There are no structures or institutions to help place people in jobs and bridge the gap between job seekers and job vacancies. Job-market openings for young people are available, in particular, in industrial production, the service and security sectors as well as in sales.

And this is where the National Employment Pact comes in: over the past four years, it has led to the creation of employment agencies that register job offers and then identify and put forward suitable job seekers. ‘Employers and employees alike now put a lot of trust in these employment agencies,’ says Hartmut Jarosch, who works at AHK in Cairo on a job placement organised by the Centre for International Migration and Development (CIM).

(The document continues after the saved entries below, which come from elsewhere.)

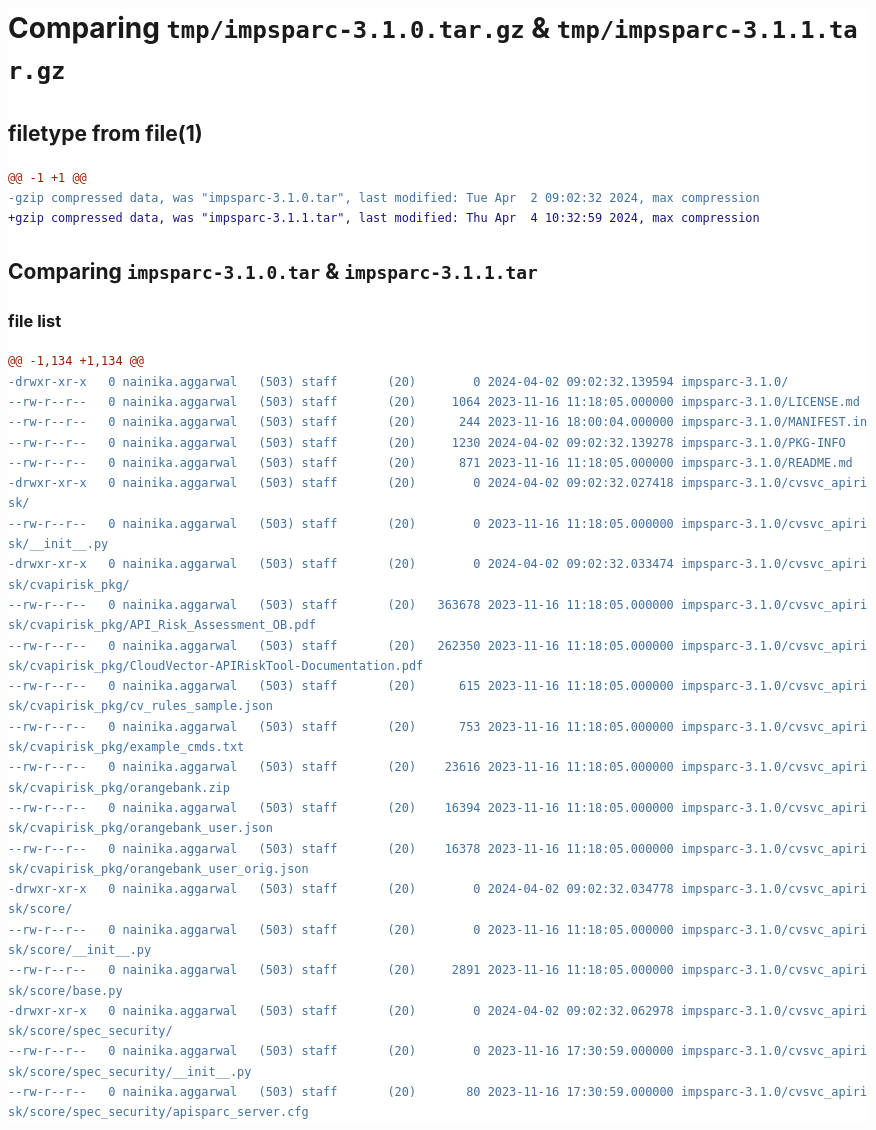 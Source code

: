 # Comparing `tmp/impsparc-3.1.0.tar.gz` & `tmp/impsparc-3.1.1.tar.gz`

## filetype from file(1)

```diff
@@ -1 +1 @@
-gzip compressed data, was "impsparc-3.1.0.tar", last modified: Tue Apr  2 09:02:32 2024, max compression
+gzip compressed data, was "impsparc-3.1.1.tar", last modified: Thu Apr  4 10:32:59 2024, max compression
```

## Comparing `impsparc-3.1.0.tar` & `impsparc-3.1.1.tar`

### file list

```diff
@@ -1,134 +1,134 @@
-drwxr-xr-x   0 nainika.aggarwal   (503) staff       (20)        0 2024-04-02 09:02:32.139594 impsparc-3.1.0/
--rw-r--r--   0 nainika.aggarwal   (503) staff       (20)     1064 2023-11-16 11:18:05.000000 impsparc-3.1.0/LICENSE.md
--rw-r--r--   0 nainika.aggarwal   (503) staff       (20)      244 2023-11-16 18:00:04.000000 impsparc-3.1.0/MANIFEST.in
--rw-r--r--   0 nainika.aggarwal   (503) staff       (20)     1230 2024-04-02 09:02:32.139278 impsparc-3.1.0/PKG-INFO
--rw-r--r--   0 nainika.aggarwal   (503) staff       (20)      871 2023-11-16 11:18:05.000000 impsparc-3.1.0/README.md
-drwxr-xr-x   0 nainika.aggarwal   (503) staff       (20)        0 2024-04-02 09:02:32.027418 impsparc-3.1.0/cvsvc_apirisk/
--rw-r--r--   0 nainika.aggarwal   (503) staff       (20)        0 2023-11-16 11:18:05.000000 impsparc-3.1.0/cvsvc_apirisk/__init__.py
-drwxr-xr-x   0 nainika.aggarwal   (503) staff       (20)        0 2024-04-02 09:02:32.033474 impsparc-3.1.0/cvsvc_apirisk/cvapirisk_pkg/
--rw-r--r--   0 nainika.aggarwal   (503) staff       (20)   363678 2023-11-16 11:18:05.000000 impsparc-3.1.0/cvsvc_apirisk/cvapirisk_pkg/API_Risk_Assessment_OB.pdf
--rw-r--r--   0 nainika.aggarwal   (503) staff       (20)   262350 2023-11-16 11:18:05.000000 impsparc-3.1.0/cvsvc_apirisk/cvapirisk_pkg/CloudVector-APIRiskTool-Documentation.pdf
--rw-r--r--   0 nainika.aggarwal   (503) staff       (20)      615 2023-11-16 11:18:05.000000 impsparc-3.1.0/cvsvc_apirisk/cvapirisk_pkg/cv_rules_sample.json
--rw-r--r--   0 nainika.aggarwal   (503) staff       (20)      753 2023-11-16 11:18:05.000000 impsparc-3.1.0/cvsvc_apirisk/cvapirisk_pkg/example_cmds.txt
--rw-r--r--   0 nainika.aggarwal   (503) staff       (20)    23616 2023-11-16 11:18:05.000000 impsparc-3.1.0/cvsvc_apirisk/cvapirisk_pkg/orangebank.zip
--rw-r--r--   0 nainika.aggarwal   (503) staff       (20)    16394 2023-11-16 11:18:05.000000 impsparc-3.1.0/cvsvc_apirisk/cvapirisk_pkg/orangebank_user.json
--rw-r--r--   0 nainika.aggarwal   (503) staff       (20)    16378 2023-11-16 11:18:05.000000 impsparc-3.1.0/cvsvc_apirisk/cvapirisk_pkg/orangebank_user_orig.json
-drwxr-xr-x   0 nainika.aggarwal   (503) staff       (20)        0 2024-04-02 09:02:32.034778 impsparc-3.1.0/cvsvc_apirisk/score/
--rw-r--r--   0 nainika.aggarwal   (503) staff       (20)        0 2023-11-16 11:18:05.000000 impsparc-3.1.0/cvsvc_apirisk/score/__init__.py
--rw-r--r--   0 nainika.aggarwal   (503) staff       (20)     2891 2023-11-16 11:18:05.000000 impsparc-3.1.0/cvsvc_apirisk/score/base.py
-drwxr-xr-x   0 nainika.aggarwal   (503) staff       (20)        0 2024-04-02 09:02:32.062978 impsparc-3.1.0/cvsvc_apirisk/score/spec_security/
--rw-r--r--   0 nainika.aggarwal   (503) staff       (20)        0 2023-11-16 17:30:59.000000 impsparc-3.1.0/cvsvc_apirisk/score/spec_security/__init__.py
--rw-r--r--   0 nainika.aggarwal   (503) staff       (20)       80 2023-11-16 17:30:59.000000 impsparc-3.1.0/cvsvc_apirisk/score/spec_security/apisparc_server.cfg
``` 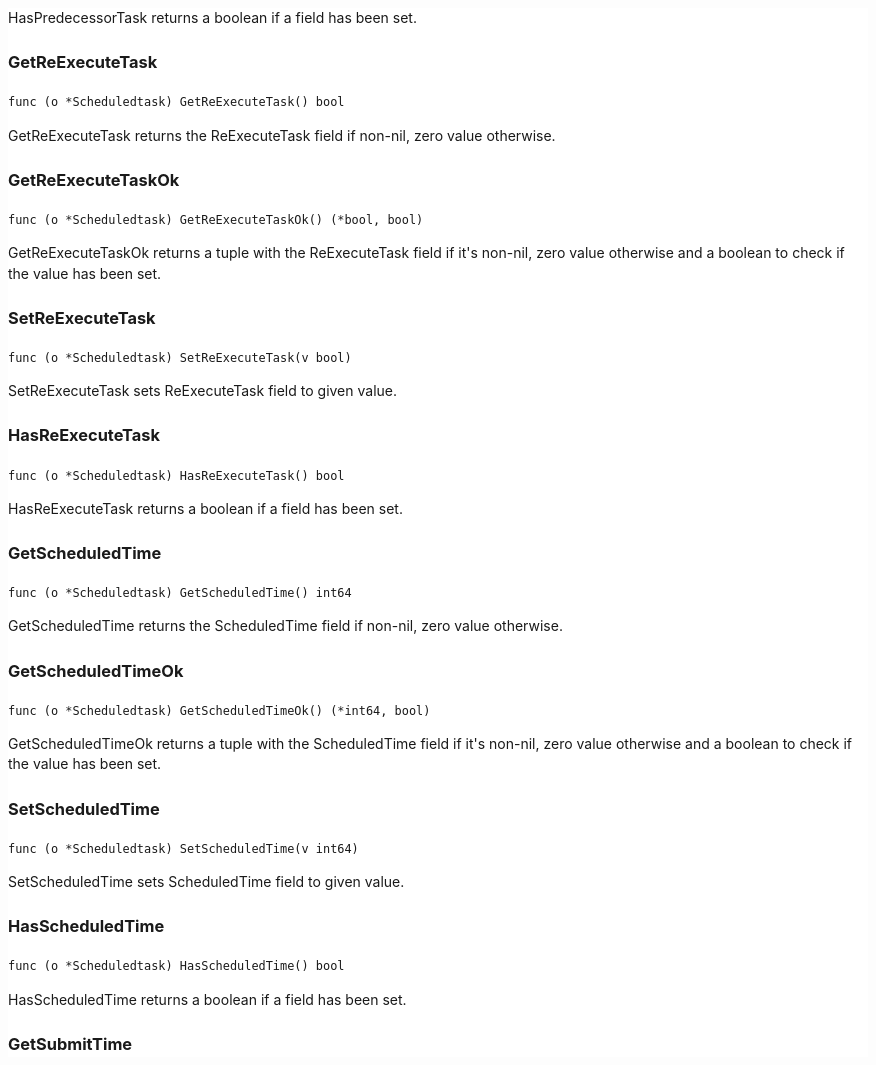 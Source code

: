 HasPredecessorTask returns a boolean if a field has been set.

### GetReExecuteTask

`func (o *Scheduledtask) GetReExecuteTask() bool`

GetReExecuteTask returns the ReExecuteTask field if non-nil, zero value otherwise.

### GetReExecuteTaskOk

`func (o *Scheduledtask) GetReExecuteTaskOk() (*bool, bool)`

GetReExecuteTaskOk returns a tuple with the ReExecuteTask field if it's non-nil, zero value otherwise
and a boolean to check if the value has been set.

### SetReExecuteTask

`func (o *Scheduledtask) SetReExecuteTask(v bool)`

SetReExecuteTask sets ReExecuteTask field to given value.

### HasReExecuteTask

`func (o *Scheduledtask) HasReExecuteTask() bool`

HasReExecuteTask returns a boolean if a field has been set.

### GetScheduledTime

`func (o *Scheduledtask) GetScheduledTime() int64`

GetScheduledTime returns the ScheduledTime field if non-nil, zero value otherwise.

### GetScheduledTimeOk

`func (o *Scheduledtask) GetScheduledTimeOk() (*int64, bool)`

GetScheduledTimeOk returns a tuple with the ScheduledTime field if it's non-nil, zero value otherwise
and a boolean to check if the value has been set.

### SetScheduledTime

`func (o *Scheduledtask) SetScheduledTime(v int64)`

SetScheduledTime sets ScheduledTime field to given value.

### HasScheduledTime

`func (o *Scheduledtask) HasScheduledTime() bool`

HasScheduledTime returns a boolean if a field has been set.

### GetSubmitTime
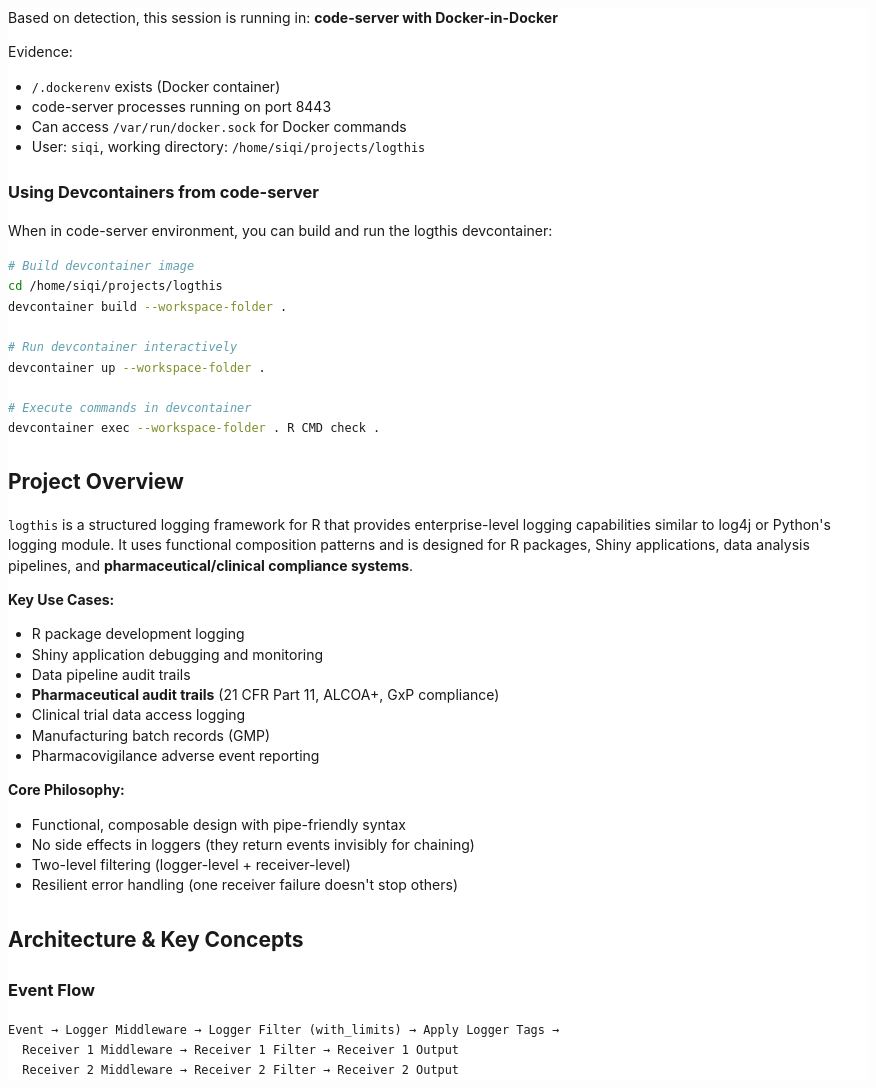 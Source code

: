 Based on detection, this session is running in: **code-server with Docker-in-Docker**

Evidence:
- `/.dockerenv` exists (Docker container)
- code-server processes running on port 8443
- Can access `/var/run/docker.sock` for Docker commands
- User: `siqi`, working directory: `/home/siqi/projects/logthis`

### Using Devcontainers from code-server

When in code-server environment, you can build and run the logthis devcontainer:

```bash
# Build devcontainer image
cd /home/siqi/projects/logthis
devcontainer build --workspace-folder .

# Run devcontainer interactively
devcontainer up --workspace-folder .

# Execute commands in devcontainer
devcontainer exec --workspace-folder . R CMD check .
```

## Project Overview

`logthis` is a structured logging framework for R that provides enterprise-level logging capabilities similar to log4j or Python's logging module. It uses functional composition patterns and is designed for R packages, Shiny applications, data analysis pipelines, and **pharmaceutical/clinical compliance systems**.

**Key Use Cases:**
- R package development logging
- Shiny application debugging and monitoring
- Data pipeline audit trails
- **Pharmaceutical audit trails** (21 CFR Part 11, ALCOA+, GxP compliance)
- Clinical trial data access logging
- Manufacturing batch records (GMP)
- Pharmacovigilance adverse event reporting

**Core Philosophy:**
- Functional, composable design with pipe-friendly syntax
- No side effects in loggers (they return events invisibly for chaining)
- Two-level filtering (logger-level + receiver-level)
- Resilient error handling (one receiver failure doesn't stop others)

## Architecture & Key Concepts

### Event Flow
```
Event → Logger Middleware → Logger Filter (with_limits) → Apply Logger Tags →
  Receiver 1 Middleware → Receiver 1 Filter → Receiver 1 Output
  Receiver 2 Middleware → Receiver 2 Filter → Receiver 2 Output
```
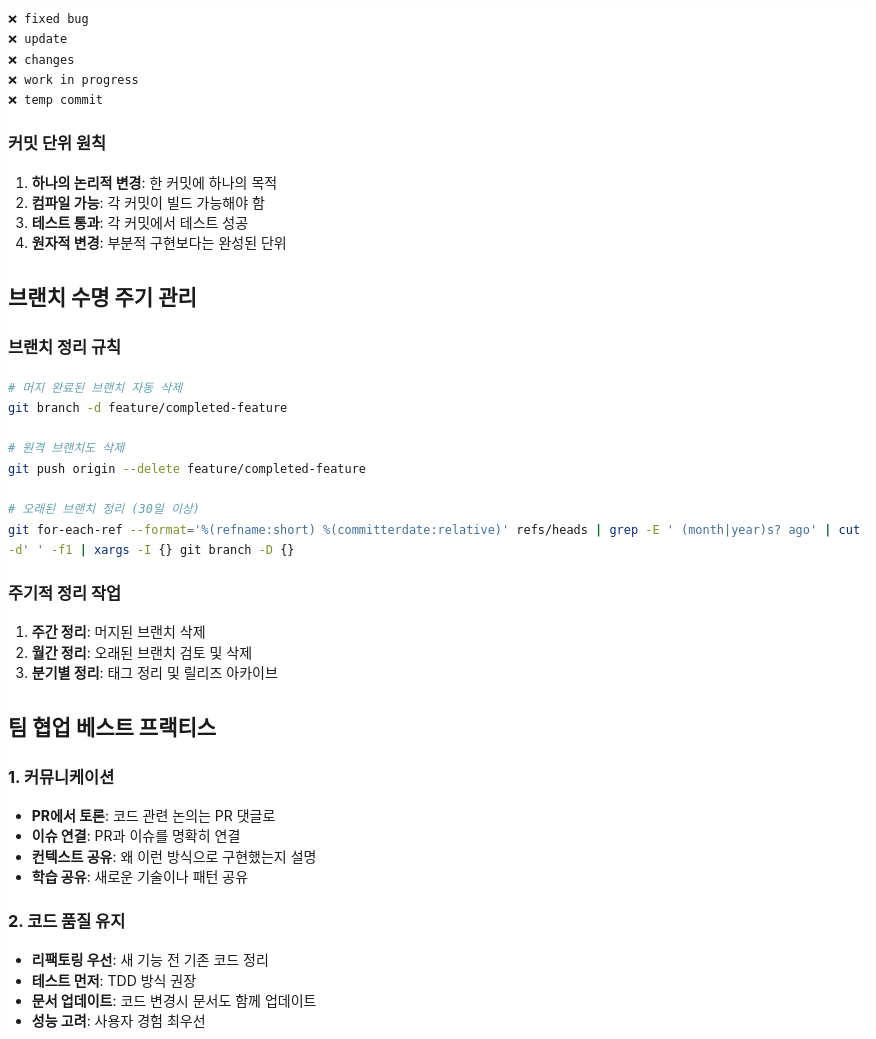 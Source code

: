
 ```bash
❌ fixed bug
❌ update
❌ changes
❌ work in progress
❌ temp commit
```

### 커밋 단위 원칙

1. **하나의 논리적 변경**: 한 커밋에 하나의 목적
2. **컴파일 가능**: 각 커밋이 빌드 가능해야 함
3. **테스트 통과**: 각 커밋에서 테스트 성공
4. **원자적 변경**: 부분적 구현보다는 완성된 단위

## 브랜치 수명 주기 관리

### 브랜치 정리 규칙

```bash
# 머지 완료된 브랜치 자동 삭제
git branch -d feature/completed-feature

# 원격 브랜치도 삭제
git push origin --delete feature/completed-feature

# 오래된 브랜치 정리 (30일 이상)
git for-each-ref --format='%(refname:short) %(committerdate:relative)' refs/heads | grep -E ' (month|year)s? ago' | cut -d' ' -f1 | xargs -I {} git branch -D {}
```

### 주기적 정리 작업

1. **주간 정리**: 머지된 브랜치 삭제
2. **월간 정리**: 오래된 브랜치 검토 및 삭제
3. **분기별 정리**: 태그 정리 및 릴리즈 아카이브

## 팀 협업 베스트 프랙티스

### 1. 커뮤니케이션

- **PR에서 토론**: 코드 관련 논의는 PR 댓글로
- **이슈 연결**: PR과 이슈를 명확히 연결
- **컨텍스트 공유**: 왜 이런 방식으로 구현했는지 설명
- **학습 공유**: 새로운 기술이나 패턴 공유

### 2. 코드 품질 유지

- **리팩토링 우선**: 새 기능 전 기존 코드 정리
- **테스트 먼저**: TDD 방식 권장
- **문서 업데이트**: 코드 변경시 문서도 함께 업데이트
- **성능 고려**: 사용자 경험 최우선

To qualify for registration, all jobs offers first have to meet set conditions in terms of minimum pay, a written contract of employment, social welfare benefits and compliance with job safety standards. Since November 2011, there have been almost 60,000 of them.

The quest to find work for the nearly 30,000 registered job seekers has led to the development of special software. Three employment agencies now employ around 50 job agents certified to AHK standards. To date, they have helped more than 4,000 job seekers find work.

Furthermore, young applicants are readied for employment via an induction scheme that introduces them to the world of work. They learn what makes for a good application, how to write a CV and what a contract of employment entails. Likewise, they are informed about the demands a company places on its employees. This is important as the majority of young job seekers have no idea what an employer expects in terms of vocational qualifications, punctuality, motivation, a willingness to learn or a capacity to accept and work with criticism. To date, some 3,500 young adults have attended these job preparation courses.

Through its work, most of which is on behalf of Germany’s Federal Ministry for Economic Cooperation and Development (BMZ), GIZ’s annual global outreach in the field of vocational education encompasses around 140,000 trainees and some 4,300 vocational training establishments.